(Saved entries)
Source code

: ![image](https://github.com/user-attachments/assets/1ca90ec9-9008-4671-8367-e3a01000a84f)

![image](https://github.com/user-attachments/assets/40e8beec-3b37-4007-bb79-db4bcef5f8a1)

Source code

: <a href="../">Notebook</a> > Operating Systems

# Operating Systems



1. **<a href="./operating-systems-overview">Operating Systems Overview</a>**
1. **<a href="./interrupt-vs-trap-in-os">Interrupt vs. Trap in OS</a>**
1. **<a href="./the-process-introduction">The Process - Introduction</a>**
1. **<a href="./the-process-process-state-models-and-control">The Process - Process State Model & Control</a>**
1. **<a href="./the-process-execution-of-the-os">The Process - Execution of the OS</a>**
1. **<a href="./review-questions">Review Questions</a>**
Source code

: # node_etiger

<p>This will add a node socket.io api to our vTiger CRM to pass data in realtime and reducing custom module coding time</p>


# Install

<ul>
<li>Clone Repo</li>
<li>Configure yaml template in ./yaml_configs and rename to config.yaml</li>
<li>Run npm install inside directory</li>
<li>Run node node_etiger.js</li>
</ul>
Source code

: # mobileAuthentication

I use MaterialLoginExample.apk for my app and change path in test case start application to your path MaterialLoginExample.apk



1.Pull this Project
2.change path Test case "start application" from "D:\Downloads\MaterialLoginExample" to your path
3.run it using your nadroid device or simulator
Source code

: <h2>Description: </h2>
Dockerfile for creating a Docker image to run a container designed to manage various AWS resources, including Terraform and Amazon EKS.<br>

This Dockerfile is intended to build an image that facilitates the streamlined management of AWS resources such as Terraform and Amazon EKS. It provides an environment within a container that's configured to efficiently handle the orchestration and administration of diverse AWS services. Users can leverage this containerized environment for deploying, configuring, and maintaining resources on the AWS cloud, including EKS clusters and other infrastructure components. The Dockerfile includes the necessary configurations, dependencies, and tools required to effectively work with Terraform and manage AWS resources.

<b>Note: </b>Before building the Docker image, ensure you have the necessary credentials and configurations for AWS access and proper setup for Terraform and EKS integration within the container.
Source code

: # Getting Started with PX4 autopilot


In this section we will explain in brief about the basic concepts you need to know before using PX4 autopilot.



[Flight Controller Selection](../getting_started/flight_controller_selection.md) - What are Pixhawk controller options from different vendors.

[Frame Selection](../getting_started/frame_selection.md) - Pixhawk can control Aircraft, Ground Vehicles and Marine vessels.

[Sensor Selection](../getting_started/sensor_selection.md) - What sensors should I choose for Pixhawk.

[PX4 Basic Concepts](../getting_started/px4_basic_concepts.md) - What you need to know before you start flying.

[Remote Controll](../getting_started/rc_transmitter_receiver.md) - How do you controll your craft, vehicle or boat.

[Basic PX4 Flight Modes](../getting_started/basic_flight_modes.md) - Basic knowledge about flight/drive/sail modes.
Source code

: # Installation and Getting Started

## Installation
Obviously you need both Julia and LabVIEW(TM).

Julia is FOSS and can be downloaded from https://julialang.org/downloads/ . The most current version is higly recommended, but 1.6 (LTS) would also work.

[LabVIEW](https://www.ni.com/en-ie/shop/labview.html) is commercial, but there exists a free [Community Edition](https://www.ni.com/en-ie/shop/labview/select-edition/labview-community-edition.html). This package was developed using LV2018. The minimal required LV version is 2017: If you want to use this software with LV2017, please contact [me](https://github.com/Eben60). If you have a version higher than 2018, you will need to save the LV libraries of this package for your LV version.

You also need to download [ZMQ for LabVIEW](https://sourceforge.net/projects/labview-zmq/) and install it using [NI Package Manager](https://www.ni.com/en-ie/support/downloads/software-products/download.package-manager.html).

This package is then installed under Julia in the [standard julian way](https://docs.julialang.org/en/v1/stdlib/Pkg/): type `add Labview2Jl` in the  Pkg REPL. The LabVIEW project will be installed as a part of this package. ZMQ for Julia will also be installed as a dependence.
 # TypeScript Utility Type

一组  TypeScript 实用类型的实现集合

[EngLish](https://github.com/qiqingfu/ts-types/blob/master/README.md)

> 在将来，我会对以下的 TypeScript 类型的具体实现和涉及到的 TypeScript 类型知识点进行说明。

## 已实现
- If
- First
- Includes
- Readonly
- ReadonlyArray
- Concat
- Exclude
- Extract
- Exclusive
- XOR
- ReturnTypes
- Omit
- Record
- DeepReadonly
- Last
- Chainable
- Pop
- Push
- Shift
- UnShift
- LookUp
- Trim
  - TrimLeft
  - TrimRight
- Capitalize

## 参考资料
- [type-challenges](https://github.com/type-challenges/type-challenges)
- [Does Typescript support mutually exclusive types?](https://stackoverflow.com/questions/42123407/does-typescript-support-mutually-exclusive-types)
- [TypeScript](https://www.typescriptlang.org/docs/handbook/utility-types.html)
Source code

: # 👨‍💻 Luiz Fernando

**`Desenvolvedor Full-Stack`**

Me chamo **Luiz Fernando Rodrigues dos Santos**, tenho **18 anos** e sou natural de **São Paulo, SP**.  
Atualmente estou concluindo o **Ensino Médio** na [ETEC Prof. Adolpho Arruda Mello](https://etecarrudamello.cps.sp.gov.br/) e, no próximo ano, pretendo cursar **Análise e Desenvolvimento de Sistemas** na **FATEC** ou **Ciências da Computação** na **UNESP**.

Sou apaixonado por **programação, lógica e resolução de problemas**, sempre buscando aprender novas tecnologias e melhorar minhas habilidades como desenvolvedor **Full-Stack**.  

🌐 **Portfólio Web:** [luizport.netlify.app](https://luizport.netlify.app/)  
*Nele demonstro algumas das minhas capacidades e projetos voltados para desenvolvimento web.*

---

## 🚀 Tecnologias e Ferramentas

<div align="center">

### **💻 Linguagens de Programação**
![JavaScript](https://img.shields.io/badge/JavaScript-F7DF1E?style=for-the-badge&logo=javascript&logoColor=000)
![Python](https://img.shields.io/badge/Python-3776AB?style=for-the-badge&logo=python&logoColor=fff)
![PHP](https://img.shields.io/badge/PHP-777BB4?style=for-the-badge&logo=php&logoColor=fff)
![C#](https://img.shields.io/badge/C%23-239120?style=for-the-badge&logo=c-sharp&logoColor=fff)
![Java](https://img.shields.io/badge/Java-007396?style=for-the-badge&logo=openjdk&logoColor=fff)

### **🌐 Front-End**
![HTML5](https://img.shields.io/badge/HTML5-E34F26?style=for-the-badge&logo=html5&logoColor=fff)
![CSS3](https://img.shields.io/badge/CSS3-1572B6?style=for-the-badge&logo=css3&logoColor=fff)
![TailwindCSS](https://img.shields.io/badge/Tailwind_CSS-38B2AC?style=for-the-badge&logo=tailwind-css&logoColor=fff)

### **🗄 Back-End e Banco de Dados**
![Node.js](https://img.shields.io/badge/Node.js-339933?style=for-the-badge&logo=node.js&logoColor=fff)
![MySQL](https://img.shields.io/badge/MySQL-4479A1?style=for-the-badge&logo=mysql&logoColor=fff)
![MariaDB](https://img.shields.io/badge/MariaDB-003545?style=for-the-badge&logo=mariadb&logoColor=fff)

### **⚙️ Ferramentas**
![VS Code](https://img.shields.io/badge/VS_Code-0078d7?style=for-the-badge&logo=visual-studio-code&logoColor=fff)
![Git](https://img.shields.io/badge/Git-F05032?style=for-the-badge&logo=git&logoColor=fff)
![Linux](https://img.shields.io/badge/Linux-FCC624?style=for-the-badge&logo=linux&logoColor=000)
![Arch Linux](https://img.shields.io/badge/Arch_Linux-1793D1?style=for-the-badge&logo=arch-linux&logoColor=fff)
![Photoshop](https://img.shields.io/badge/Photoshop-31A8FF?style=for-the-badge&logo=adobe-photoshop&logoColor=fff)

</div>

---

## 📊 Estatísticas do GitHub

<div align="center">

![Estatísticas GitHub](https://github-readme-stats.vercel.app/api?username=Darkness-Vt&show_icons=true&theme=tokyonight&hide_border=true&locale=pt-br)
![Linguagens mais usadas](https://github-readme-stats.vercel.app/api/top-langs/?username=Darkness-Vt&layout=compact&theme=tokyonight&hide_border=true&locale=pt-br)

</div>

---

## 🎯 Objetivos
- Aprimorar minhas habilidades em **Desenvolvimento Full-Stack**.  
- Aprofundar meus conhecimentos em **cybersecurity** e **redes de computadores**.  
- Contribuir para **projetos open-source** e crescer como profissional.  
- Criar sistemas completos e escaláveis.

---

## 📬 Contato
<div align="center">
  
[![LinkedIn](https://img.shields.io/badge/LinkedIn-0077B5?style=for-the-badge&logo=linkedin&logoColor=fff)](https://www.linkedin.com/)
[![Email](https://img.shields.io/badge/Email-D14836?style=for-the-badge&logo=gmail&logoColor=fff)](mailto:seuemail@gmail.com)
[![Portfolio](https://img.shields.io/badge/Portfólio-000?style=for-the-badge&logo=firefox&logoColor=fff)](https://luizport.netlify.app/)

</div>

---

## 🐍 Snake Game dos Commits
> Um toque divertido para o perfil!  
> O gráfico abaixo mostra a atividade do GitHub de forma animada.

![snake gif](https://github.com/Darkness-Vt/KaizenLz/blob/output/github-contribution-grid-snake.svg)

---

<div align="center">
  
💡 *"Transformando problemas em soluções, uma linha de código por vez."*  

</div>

◆ WORK INSTRUCTION:
In the entries above, find each line containing the string "questions" and copy it.

◆ RESPONSE AREA:
1. **<a href="./review-questions">Review Questions</a>**
- [Does Typescript support mutually exclusive types?](https://stackoverflow.com/questions/42123407/does-typescript-support-mutually-exclusive-types)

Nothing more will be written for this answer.